> Data supplied
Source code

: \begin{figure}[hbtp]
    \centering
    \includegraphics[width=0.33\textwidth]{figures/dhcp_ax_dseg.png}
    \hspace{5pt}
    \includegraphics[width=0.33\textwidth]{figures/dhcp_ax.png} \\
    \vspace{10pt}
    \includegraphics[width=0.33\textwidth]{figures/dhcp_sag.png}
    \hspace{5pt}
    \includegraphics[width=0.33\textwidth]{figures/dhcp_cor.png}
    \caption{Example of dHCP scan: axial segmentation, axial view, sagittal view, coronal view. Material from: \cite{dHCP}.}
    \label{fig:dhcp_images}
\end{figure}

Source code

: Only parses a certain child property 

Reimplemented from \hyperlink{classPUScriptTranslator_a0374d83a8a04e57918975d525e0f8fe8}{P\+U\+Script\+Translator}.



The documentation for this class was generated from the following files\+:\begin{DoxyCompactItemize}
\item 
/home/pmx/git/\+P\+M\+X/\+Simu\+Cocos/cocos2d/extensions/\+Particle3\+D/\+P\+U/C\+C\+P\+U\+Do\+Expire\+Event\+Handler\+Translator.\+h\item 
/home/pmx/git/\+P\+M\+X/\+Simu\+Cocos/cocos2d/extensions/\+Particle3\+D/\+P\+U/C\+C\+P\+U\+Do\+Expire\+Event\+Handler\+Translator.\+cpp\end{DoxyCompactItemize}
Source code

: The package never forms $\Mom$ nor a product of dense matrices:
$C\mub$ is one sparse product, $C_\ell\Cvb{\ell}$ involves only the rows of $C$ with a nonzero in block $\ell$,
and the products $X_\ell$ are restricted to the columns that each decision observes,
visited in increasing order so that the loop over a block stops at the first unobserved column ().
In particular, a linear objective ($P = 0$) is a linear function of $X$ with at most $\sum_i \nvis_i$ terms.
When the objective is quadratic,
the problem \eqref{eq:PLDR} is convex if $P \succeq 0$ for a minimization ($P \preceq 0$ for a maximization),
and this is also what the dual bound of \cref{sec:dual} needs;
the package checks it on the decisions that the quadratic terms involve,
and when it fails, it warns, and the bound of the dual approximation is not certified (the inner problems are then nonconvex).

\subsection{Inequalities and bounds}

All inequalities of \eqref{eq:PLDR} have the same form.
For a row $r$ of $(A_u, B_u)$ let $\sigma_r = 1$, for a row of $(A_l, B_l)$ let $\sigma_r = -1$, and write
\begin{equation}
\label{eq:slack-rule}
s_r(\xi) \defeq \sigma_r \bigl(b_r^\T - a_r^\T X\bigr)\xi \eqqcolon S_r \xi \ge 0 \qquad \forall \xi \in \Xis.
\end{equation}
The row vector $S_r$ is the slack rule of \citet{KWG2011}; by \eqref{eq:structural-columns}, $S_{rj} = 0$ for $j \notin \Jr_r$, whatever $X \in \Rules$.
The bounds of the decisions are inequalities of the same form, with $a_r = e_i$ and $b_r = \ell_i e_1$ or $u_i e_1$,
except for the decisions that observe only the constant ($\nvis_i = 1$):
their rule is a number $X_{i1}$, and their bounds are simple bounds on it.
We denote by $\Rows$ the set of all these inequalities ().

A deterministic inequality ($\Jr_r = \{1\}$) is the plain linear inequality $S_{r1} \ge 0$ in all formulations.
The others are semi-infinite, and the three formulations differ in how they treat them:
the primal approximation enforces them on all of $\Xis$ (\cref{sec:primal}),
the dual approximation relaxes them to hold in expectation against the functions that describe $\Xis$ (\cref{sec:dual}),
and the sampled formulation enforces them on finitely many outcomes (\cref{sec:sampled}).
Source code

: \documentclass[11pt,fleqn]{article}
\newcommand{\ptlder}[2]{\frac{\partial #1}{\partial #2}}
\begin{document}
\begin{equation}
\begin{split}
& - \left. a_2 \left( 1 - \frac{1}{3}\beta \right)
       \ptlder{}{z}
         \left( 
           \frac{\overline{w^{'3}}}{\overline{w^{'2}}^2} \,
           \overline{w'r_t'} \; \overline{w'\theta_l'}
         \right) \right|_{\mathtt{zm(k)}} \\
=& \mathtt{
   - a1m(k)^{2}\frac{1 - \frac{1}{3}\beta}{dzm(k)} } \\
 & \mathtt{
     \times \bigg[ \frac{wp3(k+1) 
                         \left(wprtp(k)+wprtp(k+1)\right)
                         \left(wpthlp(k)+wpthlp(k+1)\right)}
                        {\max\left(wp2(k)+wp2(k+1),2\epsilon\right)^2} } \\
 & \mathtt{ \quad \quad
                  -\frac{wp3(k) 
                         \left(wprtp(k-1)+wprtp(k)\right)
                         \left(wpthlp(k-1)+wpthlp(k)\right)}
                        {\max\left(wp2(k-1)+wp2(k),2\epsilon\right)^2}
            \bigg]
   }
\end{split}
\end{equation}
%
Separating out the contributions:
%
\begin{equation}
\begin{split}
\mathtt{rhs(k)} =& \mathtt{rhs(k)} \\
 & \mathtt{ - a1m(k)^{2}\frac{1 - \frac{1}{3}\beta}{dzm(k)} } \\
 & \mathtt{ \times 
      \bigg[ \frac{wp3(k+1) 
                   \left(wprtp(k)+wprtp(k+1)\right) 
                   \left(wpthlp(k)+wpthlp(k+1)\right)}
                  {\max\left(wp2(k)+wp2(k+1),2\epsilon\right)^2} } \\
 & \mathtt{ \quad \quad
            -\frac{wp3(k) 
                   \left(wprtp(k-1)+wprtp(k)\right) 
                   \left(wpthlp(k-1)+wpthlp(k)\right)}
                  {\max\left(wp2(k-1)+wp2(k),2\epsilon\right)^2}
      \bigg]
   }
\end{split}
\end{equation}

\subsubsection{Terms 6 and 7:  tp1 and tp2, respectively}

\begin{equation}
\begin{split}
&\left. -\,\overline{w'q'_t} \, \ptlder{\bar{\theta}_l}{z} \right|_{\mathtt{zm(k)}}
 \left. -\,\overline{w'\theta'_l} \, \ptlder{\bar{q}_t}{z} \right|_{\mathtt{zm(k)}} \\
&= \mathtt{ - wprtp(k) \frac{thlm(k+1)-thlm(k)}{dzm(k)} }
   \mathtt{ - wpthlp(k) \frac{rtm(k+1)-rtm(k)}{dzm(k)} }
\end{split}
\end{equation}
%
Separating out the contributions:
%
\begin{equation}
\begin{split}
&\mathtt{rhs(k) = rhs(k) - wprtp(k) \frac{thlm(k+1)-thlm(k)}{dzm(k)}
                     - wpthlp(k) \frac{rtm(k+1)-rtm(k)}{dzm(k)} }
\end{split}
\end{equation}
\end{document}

> Aim of the exercise
Please transcribe each of the entries, exactly as written.

> Exercise solution
Source code

: \begin{figure}[hbtp]
    \centering
    \includegraphics[width=0.33\textwidth]{figures/dhcp_ax_dseg.png}
    \hspace{5pt}
    \includegraphics[width=0.33\textwidth]{figures/dhcp_ax.png} \\
    \vspace{10pt}
    \includegraphics[width=0.33\textwidth]{figures/dhcp_sag.png}
    \hspace{5pt}
    \includegraphics[width=0.33\textwidth]{figures/dhcp_cor.png}
    \caption{Example of dHCP scan: axial segmentation, axial view, sagittal view, coronal view. Material from: \cite{dHCP}.}
    \label{fig:dhcp_images}
\end{figure}

Source code

: Only parses a certain child property 

Reimplemented from \hyperlink{classPUScriptTranslator_a0374d83a8a04e57918975d525e0f8fe8}{P\+U\+Script\+Translator}.



The documentation for this class was generated from the following files\+:\begin{DoxyCompactItemize}
\item 
/home/pmx/git/\+P\+M\+X/\+Simu\+Cocos/cocos2d/extensions/\+Particle3\+D/\+P\+U/C\+C\+P\+U\+Do\+Expire\+Event\+Handler\+Translator.\+h\item 
/home/pmx/git/\+P\+M\+X/\+Simu\+Cocos/cocos2d/extensions/\+Particle3\+D/\+P\+U/C\+C\+P\+U\+Do\+Expire\+Event\+Handler\+Translator.\+cpp\end{DoxyCompactItemize}
Source code

: The package never forms $\Mom$ nor a product of dense matrices:
$C\mub$ is one sparse product, $C_\ell\Cvb{\ell}$ involves only the rows of $C$ with a nonzero in block $\ell$,
and the products $X_\ell$ are restricted to the columns that each decision observes,
visited in increasing order so that the loop over a block stops at the first unobserved column ().
In particular, a linear objective ($P = 0$) is a linear function of $X$ with at most $\sum_i \nvis_i$ terms.
When the objective is quadratic,
the problem \eqref{eq:PLDR} is convex if $P \succeq 0$ for a minimization ($P \preceq 0$ for a maximization),
and this is also what the dual bound of \cref{sec:dual} needs;
the package checks it on the decisions that the quadratic terms involve,
and when it fails, it warns, and the bound of the dual approximation is not certified (the inner problems are then nonconvex).

\subsection{Inequalities and bounds}

All inequalities of \eqref{eq:PLDR} have the same form.
For a row $r$ of $(A_u, B_u)$ let $\sigma_r = 1$, for a row of $(A_l, B_l)$ let $\sigma_r = -1$, and write
\begin{equation}
\label{eq:slack-rule}
s_r(\xi) \defeq \sigma_r \bigl(b_r^\T - a_r^\T X\bigr)\xi \eqqcolon S_r \xi \ge 0 \qquad \forall \xi \in \Xis.
\end{equation}
The row vector $S_r$ is the slack rule of \citet{KWG2011}; by \eqref{eq:structural-columns}, $S_{rj} = 0$ for $j \notin \Jr_r$, whatever $X \in \Rules$.
The bounds of the decisions are inequalities of the same form, with $a_r = e_i$ and $b_r = \ell_i e_1$ or $u_i e_1$,
except for the decisions that observe only the constant ($\nvis_i = 1$):
their rule is a number $X_{i1}$, and their bounds are simple bounds on it.
We denote by $\Rows$ the set of all these inequalities ().

A deterministic inequality ($\Jr_r = \{1\}$) is the plain linear inequality $S_{r1} \ge 0$ in all formulations.
The others are semi-infinite, and the three formulations differ in how they treat them:
the primal approximation enforces them on all of $\Xis$ (\cref{sec:primal}),
the dual approximation relaxes them to hold in expectation against the functions that describe $\Xis$ (\cref{sec:dual}),
and the sampled formulation enforces them on finitely many outcomes (\cref{sec:sampled}).
Source code

: \documentclass[11pt,fleqn]{article}
\newcommand{\ptlder}[2]{\frac{\partial #1}{\partial #2}}
\begin{document}
\begin{equation}
\begin{split}
& - \left. a_2 \left( 1 - \frac{1}{3}\beta \right)
       \ptlder{}{z}
         \left( 
           \frac{\overline{w^{'3}}}{\overline{w^{'2}}^2} \,
           \overline{w'r_t'} \; \overline{w'\theta_l'}
         \right) \right|_{\mathtt{zm(k)}} \\
=& \mathtt{
   - a1m(k)^{2}\frac{1 - \frac{1}{3}\beta}{dzm(k)} } \\
 & \mathtt{
     \times \bigg[ \frac{wp3(k+1) 
                         \left(wprtp(k)+wprtp(k+1)\right)
                         \left(wpthlp(k)+wpthlp(k+1)\right)}
                        {\max\left(wp2(k)+wp2(k+1),2\epsilon\right)^2} } \\
 & \mathtt{ \quad \quad
                  -\frac{wp3(k) 
                         \left(wprtp(k-1)+wprtp(k)\right)
                         \left(wpthlp(k-1)+wpthlp(k)\right)}
                        {\max\left(wp2(k-1)+wp2(k),2\epsilon\right)^2}
            \bigg]
   }
\end{split}
\end{equation}
%
Separating out the contributions:
%
\begin{equation}
\begin{split}
\mathtt{rhs(k)} =& \mathtt{rhs(k)} \\
 & \mathtt{ - a1m(k)^{2}\frac{1 - \frac{1}{3}\beta}{dzm(k)} } \\
 & \mathtt{ \times 
      \bigg[ \frac{wp3(k+1) 
                   \left(wprtp(k)+wprtp(k+1)\right) 
                   \left(wpthlp(k)+wpthlp(k+1)\right)}
                  {\max\left(wp2(k)+wp2(k+1),2\epsilon\right)^2} } \\
 & \mathtt{ \quad \quad
            -\frac{wp3(k) 
                   \left(wprtp(k-1)+wprtp(k)\right) 
                   \left(wpthlp(k-1)+wpthlp(k)\right)}
                  {\max\left(wp2(k-1)+wp2(k),2\epsilon\right)^2}
      \bigg]
   }
\end{split}
\end{equation}

\subsubsection{Terms 6 and 7:  tp1 and tp2, respectively}

\begin{equation}
\begin{split}
&\left. -\,\overline{w'q'_t} \, \ptlder{\bar{\theta}_l}{z} \right|_{\mathtt{zm(k)}}
 \left. -\,\overline{w'\theta'_l} \, \ptlder{\bar{q}_t}{z} \right|_{\mathtt{zm(k)}} \\
&= \mathtt{ - wprtp(k) \frac{thlm(k+1)-thlm(k)}{dzm(k)} }
   \mathtt{ - wpthlp(k) \frac{rtm(k+1)-rtm(k)}{dzm(k)} }
\end{split}
\end{equation}
%
Separating out the contributions:
%
\begin{equation}
\begin{split}
&\mathtt{rhs(k) = rhs(k) - wprtp(k) \frac{thlm(k+1)-thlm(k)}{dzm(k)}
                     - wpthlp(k) \frac{rtm(k+1)-rtm(k)}{dzm(k)} }
\end{split}
\end{equation}
\end{document}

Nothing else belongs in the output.